Appropriateness: This activity is very appropriate for first graders. They express themselves through drawing and are learning to write complete sentences. It is a fun activity that engages their emotions and encourages creativity.
Correlation to Seminar-This activity is a way to have fun with a book and engage students in the elements of a funny story. It is an excellent model for creative writing and shows students how much fun they can have with descriptive language as well as illustrations. Dr. Sharp encouraged this type of creativity in her seminar.
Objectives-The students will listen to the story A Book of Hugs by Dave Ross. They will brainstorm ideas for different kinds of hugs using other descriptive terms. They will choose one to illustrate and write a complete sentence about. They will use capitalization and punctuation and express a complete thought. The descriptions would be compiled and made into a class book.
Quality of Activities-Higher level thinking skills are used in this activity as students transfer the ideas from the story to their own hug descriptions. Creativity, humor and relating one idea to another would be used in composing an appropriate sentence for this class book. Sentence structure would need to be understood in order to write a complete thought, using a noun and an adverb.
Evaluation and Assessment- I would observe whether or not the students are interested and involved in this activity by their attention to the story and participation in the brainstorming session. It would be important that the students keep the flow of the story A _____hug is ________. A noun and an adverb would need to be used. I would expect that the illustration would go with the sentence. The sentence would need to be a complete thought using proper capitalization and punctuation.
When Sophie Gets Angry-Really, Really Angry
Activity Description for Grade 1: When young children get angry it can be very frightening and upsetting. Children need to understand that anger is a natural emotion, but there are strategies to deal with anger that are helpful. I would introduce the activity by gathering students in a circle and asking volunteers to role-play various emotions (happy, sad, surprised, scared, and angry). I would then ask how many children ever felt angry.
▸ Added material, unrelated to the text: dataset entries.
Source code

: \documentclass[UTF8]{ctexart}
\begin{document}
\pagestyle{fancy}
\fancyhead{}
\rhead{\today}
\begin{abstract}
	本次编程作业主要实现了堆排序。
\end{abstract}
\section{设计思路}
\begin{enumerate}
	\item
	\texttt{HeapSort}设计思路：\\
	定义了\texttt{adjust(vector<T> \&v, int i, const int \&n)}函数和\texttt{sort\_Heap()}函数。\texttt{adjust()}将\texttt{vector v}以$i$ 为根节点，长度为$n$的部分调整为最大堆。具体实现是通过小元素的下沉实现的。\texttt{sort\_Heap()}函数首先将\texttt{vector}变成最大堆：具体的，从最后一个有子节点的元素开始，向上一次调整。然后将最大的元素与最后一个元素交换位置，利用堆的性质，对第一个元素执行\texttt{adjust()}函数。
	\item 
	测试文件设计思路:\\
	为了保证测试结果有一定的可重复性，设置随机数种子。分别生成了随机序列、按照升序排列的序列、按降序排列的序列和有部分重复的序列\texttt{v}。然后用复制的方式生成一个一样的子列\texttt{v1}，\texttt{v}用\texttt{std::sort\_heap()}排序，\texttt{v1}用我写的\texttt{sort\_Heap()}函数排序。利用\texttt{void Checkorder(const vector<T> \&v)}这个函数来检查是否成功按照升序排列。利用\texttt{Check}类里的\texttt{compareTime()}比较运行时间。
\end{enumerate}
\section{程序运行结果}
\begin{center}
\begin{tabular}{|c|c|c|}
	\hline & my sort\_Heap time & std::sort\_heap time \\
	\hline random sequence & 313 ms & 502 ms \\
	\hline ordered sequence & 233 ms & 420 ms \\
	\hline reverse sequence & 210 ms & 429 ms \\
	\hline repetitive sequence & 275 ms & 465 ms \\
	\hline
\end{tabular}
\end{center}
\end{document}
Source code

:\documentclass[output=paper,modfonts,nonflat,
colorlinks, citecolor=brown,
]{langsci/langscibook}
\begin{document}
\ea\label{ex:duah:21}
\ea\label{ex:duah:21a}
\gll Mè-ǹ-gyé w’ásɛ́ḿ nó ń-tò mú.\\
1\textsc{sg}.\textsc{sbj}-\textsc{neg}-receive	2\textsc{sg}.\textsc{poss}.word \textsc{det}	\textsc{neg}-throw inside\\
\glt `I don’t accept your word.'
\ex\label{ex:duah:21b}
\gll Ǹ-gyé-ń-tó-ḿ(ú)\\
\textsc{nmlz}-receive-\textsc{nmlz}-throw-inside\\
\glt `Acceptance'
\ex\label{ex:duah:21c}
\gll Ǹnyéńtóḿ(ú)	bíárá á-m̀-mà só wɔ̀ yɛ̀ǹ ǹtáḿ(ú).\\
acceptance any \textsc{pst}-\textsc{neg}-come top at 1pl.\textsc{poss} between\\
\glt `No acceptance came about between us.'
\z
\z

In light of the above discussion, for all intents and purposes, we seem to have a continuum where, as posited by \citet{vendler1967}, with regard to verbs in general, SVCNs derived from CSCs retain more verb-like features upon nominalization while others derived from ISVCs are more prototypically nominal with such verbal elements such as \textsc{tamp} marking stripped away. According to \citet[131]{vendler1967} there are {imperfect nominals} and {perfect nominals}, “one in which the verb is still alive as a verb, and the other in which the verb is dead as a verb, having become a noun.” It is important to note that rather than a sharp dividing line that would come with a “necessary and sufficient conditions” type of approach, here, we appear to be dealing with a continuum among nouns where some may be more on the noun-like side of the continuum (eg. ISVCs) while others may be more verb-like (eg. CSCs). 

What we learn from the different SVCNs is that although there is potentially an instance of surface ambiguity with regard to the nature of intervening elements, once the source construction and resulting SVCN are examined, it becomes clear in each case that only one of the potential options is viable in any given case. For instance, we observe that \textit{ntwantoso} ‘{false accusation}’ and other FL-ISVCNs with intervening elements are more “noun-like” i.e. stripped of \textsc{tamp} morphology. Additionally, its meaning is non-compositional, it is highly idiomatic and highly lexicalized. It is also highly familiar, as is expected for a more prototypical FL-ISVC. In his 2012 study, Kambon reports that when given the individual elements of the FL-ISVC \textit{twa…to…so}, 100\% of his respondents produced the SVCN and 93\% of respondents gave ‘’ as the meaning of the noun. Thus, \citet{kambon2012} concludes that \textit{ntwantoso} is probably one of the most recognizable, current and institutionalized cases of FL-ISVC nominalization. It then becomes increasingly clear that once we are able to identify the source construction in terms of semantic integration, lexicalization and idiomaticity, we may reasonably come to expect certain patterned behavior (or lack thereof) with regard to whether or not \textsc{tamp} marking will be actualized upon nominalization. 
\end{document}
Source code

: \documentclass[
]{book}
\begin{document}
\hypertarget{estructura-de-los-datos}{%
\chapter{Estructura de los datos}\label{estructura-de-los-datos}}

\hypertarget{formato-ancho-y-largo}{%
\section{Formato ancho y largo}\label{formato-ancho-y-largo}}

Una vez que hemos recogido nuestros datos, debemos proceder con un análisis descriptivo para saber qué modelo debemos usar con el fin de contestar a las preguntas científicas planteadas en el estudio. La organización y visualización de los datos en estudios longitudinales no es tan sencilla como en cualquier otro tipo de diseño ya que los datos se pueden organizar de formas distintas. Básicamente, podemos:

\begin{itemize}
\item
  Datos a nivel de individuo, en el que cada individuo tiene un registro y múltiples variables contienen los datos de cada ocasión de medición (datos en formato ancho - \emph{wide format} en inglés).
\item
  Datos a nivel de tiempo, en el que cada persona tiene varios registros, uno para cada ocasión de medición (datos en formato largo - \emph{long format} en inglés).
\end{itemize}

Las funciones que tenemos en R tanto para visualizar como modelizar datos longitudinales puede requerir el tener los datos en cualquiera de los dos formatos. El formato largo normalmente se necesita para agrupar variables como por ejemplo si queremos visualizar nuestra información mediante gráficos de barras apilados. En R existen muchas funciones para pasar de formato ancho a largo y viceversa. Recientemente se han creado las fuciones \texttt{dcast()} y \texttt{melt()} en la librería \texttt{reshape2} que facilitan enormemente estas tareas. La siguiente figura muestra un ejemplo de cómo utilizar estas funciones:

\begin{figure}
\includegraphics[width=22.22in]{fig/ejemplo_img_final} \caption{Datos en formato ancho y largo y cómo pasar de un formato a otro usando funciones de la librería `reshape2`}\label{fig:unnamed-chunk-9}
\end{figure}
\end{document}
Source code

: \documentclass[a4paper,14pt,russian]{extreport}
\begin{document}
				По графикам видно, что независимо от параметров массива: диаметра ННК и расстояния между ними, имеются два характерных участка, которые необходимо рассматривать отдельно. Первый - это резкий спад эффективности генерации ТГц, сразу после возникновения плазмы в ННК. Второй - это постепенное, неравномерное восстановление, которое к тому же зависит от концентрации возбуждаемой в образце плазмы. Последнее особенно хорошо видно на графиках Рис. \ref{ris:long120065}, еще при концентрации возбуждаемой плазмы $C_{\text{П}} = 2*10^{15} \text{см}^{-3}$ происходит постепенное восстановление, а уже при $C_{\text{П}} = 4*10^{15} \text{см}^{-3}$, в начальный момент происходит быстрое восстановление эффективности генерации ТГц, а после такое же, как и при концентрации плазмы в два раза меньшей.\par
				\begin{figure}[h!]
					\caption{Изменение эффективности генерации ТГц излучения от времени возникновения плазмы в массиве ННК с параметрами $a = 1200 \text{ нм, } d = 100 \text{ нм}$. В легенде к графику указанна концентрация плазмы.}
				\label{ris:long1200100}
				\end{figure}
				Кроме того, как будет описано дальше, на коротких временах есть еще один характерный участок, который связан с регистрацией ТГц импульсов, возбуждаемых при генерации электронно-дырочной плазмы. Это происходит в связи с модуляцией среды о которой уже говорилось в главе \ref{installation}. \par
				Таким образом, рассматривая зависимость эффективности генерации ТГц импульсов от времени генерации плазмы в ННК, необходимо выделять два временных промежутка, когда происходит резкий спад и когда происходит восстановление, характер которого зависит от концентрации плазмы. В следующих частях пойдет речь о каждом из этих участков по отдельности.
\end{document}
I would generate discussion about what kinds of things can make people feel angry and make a word map of the different responses. Next I would introduce the story, When Sophie Gets Angry, Really, Really Angryby Molly Bang which is about a little girl who becomes angry and how she expresses it and deals with it in a very healthy manner.
Once the story is over, we would discuss how Sophie looked when she was angry and what she did to help calm herself down. I would ask for other ideas for calming oneself down and we would make a word map of those ideas. I would then have the children take a large piece of white paper and fold it in half. The students would draw on one side a picture of themselves angry and on the other side a picture of themselves happy/or calmed down. Each child would then write a sentence or two about what they would do to calm down if they were angry. We would then share all of the pictures and ideas the next day during our circle time. The pictures and sentences would be on display in the classroom or made into a class book to be shared all throughout the year. Later, as a follow-up on feelings and emotions, I would read the book My Many Colored Days by Dr. Seuss, which associates colors with various emotions.
Bang, M. When Sophie Gets Angry, Really, Really Angry. The Blue Sky Press, New York, 1999.
Seuss, Dr., My Many Colored Days. Knopf, Alfred A., New York, 1996.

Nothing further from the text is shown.